Coherence vs fidelity trade-off. The FS qubit (encoded in \({}^3P_0\) fine-structure states) has excellent coherence properties, but its state preparation relies on the same three-photon process whose fidelity is currently the bottleneck. At a given trap depth, improving one metric can come at the cost of the other. Breaking this trade-off likely requires deeper traps or alternative state-preparation pathways.
Future directions
Several extensions are already on the horizon:
- Curved trajectories and SWAP operations. Atoms need not travel in straight lines. Curved paths enable ancilla recycling — a qubit performs a gate, loops around, gets reinitialised, and returns for the next round. This is essential for quantum error correction, which consumes ancilla qubits at high rates.
- Fast spatial light modulators. Current SLMs update at kilohertz rates. Newer MEMS-based and acousto-optic devices reaching megahertz speeds would allow thousands of atoms to follow independent trajectories simultaneously.
- Moving optical lattices. Rather than tweezers, one could use counter-propagating beams to create a lattice that moves atoms in bulk. This offers a path to massive parallelism — thousands of atoms accelerated in lockstep.
- Velocity-aware quantum compilers. Given a target circuit and the physical constraints of velocity zones, find the optimal schedule of gate operations and velocity-class assignments — a rich problem at the intersection of quantum compilation and control theory.

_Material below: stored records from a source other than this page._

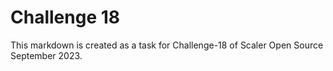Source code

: # Challenge 18

This markdown is created as a task for Challenge-18 of Scaler Open Source September 2023.
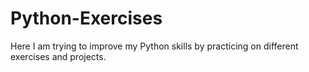 # Python-Exercises

Here I am trying to improve my Python skills by practicing on different exercises and projects.
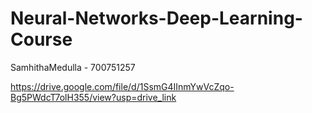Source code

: # Neural-Networks-Deep-Learning-Course
SamhithaMedulla - 700751257


https://drive.google.com/file/d/1SsmG4IInmYwVcZqo-Bg5PWdcT7olH355/view?usp=drive_link
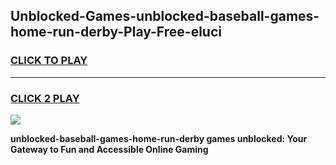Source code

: 
## Unblocked-Games-unblocked-baseball-games-home-run-derby-Play-Free-eluci
<h3>
<a href="https://premium76.site?title=unblocked-baseball-games-home-run-derby&ref=18A">CLICK TO PLAY</a></h3>
<hr>

<h3>
<a href="https://premium76.site?title=unblocked-baseball-games-home-run-derby&ref=18A">CLICK 2 PLAY</a>
  
</h3>

<a href="https://premium76.site?title=unblocked-baseball-games-home-run-derby&ref=18A"><img src="https://clearcache.store/games.png"></a>


**unblocked-baseball-games-home-run-derby games unblocked: Your Gateway to Fun and Accessible Online Gaming**
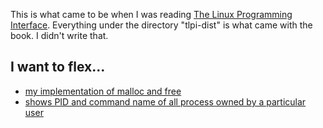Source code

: This is what came to be when I was reading [The Linux Programming Interface](https://en.wikipedia.org/wiki/The_Linux_Programming_Interface). Everything under the directory "tlpi-dist" is what came with the book. I didn't write that.

## I want to flex...
- [my implementation of malloc and free](memalloc/bmalloc.c)
- [shows PID and command name of all process owned by a particular user](sysinfo/psuser.c)
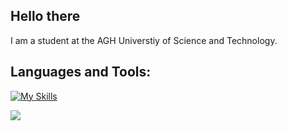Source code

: ## Hello there

I am a student at the AGH Universtiy of Science and Technology.

## Languages and Tools:

[![My Skills](https://skillicons.dev/icons?i=java,hibernate,spring,c,cpp,postgres,mysql,matlab,angular,js,ts)](https://skillicons.dev)

![](https://komarev.com/ghpvc/?username=WaShindeiru)
<!---
WaShindeiru/WaShindeiru is a ✨ special ✨ repository because its `README.md` (this file) appears on your GitHub profile.
You can click the Preview link to take a look at your changes.
--->
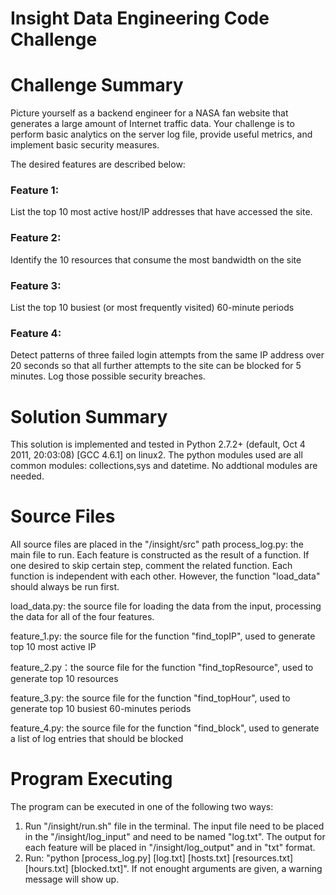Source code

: # Insight Data Engineering Code Challenge

# Challenge Summary

Picture yourself as a backend engineer for a NASA fan website that generates a large amount of Internet traffic data. Your challenge is to perform basic analytics on the server log file, provide useful metrics, and implement basic security measures. 

The desired features are described below: 

### Feature 1: 
List the top 10 most active host/IP addresses that have accessed the site.

### Feature 2: 
Identify the 10 resources that consume the most bandwidth on the site

### Feature 3:
List the top 10 busiest (or most frequently visited) 60-minute periods 

### Feature 4: 
Detect patterns of three failed login attempts from the same IP address over 20 seconds so that all further attempts to the site can be blocked for 5 minutes. Log those possible security breaches.


# Solution Summary

This solution is implemented and tested in Python 2.7.2+ (default, Oct  4 2011, 20:03:08) [GCC 4.6.1] on linux2. 
The python modules used are all common modules: collections,sys and datetime. No addtional modules are needed.

# Source Files

All source files are placed in the "/insight/src" path
process_log.py: the main file to run. Each feature is constructed as the result of a function. If one desired to skip certain step, comment the related function. Each function is independent with each other. However, the function "load_data" should always be run first.

load_data.py: the source file for loading the data from the input, processing the data for all of the four features.

feature_1.py: the source file for the function "find_topIP", used to generate top 10 most active IP

feature_2.py：the source file for the function "find_topResource", used to generate top 10 resources

feature_3.py: the source file for the function "find_topHour", used to generate top 10 busiest 60-minutes periods

feature_4.py: the source file for the function "find_block", used to generate a list of log entries that should be blocked

# Program Executing

The program can be executed in one of the following two ways:

1) Run "/insight/run.sh" file in the terminal. The input file need to be placed in the "/insight/log_input" and need to be named "log.txt". The output for each feature will be placed in "/insight/log_output" and in "txt" format.
2) Run: "python [process_log.py] [log.txt] [hosts.txt] [resources.txt] [hours.txt] [blocked.txt]". If not enought arguments are given, a warning message will show up.





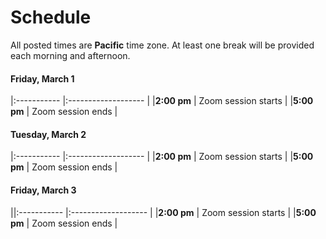 # Schedule

All posted times are **Pacific** time zone. At least one break will be provided each morning and afternoon.

#### Friday, March 1

|:----------- |:------------------- |
|**2:00 pm**  | Zoom session starts |
|**5:00 pm** | Zoom session ends |

#### Tuesday, March 2

|:----------- |:------------------- |
|**2:00 pm**  | Zoom session starts |
|**5:00 pm** | Zoom session ends |

#### Friday, March 3

||:----------- |:------------------- |
|**2:00 pm**  | Zoom session starts |
|**5:00 pm** | Zoom session ends |
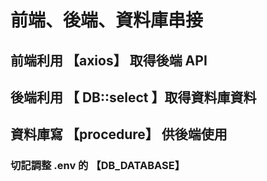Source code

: # 前端、後端、資料庫串接

## 前端利用 【axios】 取得後端 API

## 後端利用 【 DB::select 】取得資料庫資料

## 資料庫寫 【procedure】 供後端使用

### 切記調整 .env 的 【DB_DATABASE】
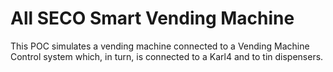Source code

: # All SECO Smart Vending Machine

This POC simulates a vending machine connected to a Vending Machine Control system which, in turn, is connected to a Karl4 and to tin dispensers.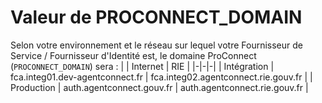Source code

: # Valeur de PROCONNECT_DOMAIN
Selon votre environnement et le réseau sur lequel votre Fournisseur de Service / Fournisseur d'Identité est, le domaine ProConnect (`PROCONNECT_DOMAIN`) sera :
|               | Internet                          | RIE                                       |
|-|-|-|
| Intégration   | fca.integ01.dev-agentconnect.fr   | fca.integ02.agentconnect.rie.gouv.fr      |
| Production    | auth.agentconnect.gouv.fr         | auth.agentconnect.rie.gouv.fr             |
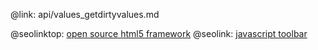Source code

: @link: api/values_getdirtyvalues.md

@seolinktop: [open source html5 framework](https://webix.com)
@seolink: [javascript toolbar](https://webix.com/widget/toolbar/)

Summary: zone-based vs velocity-enabled
| Zone-Based | Velocity-Enabled | |
|---|---|---|
| Selective control | Focused beams or spatial zones | Global beams + velocity classes |
| Transfer time | ~200 \(\mu\)s | ~26 \(\mu\)s |
| Transfer distance | ~100 \(\mu\)m | ~860 nm |
| Hardware | Complex local optics | Simpler global optics |
| Status | Demonstrated at scale | Building blocks demonstrated |
Closing thought
The velocity-enabled paradigm is not yet a complete quantum computer — it is a set of building blocks, each demonstrated individually, waiting to be assembled. But the building blocks are compelling. They offer faster control, simpler hardware, and a natural path to parallelism. The gap between “building blocks demonstrated” and “system demonstrated” is real, but it is an engineering gap, not a physics gap. The physical principles are sound; what remains is the hard, patient work of integration.
For researchers entering this field, that gap is an opportunity. The compiler problem is open, the optimal trajectories are unknown, and the best atomic species may not yet have been tried. Velocity-enabled quantum computing is a young idea with considerable room to grow — and, we think, a genuinely good one.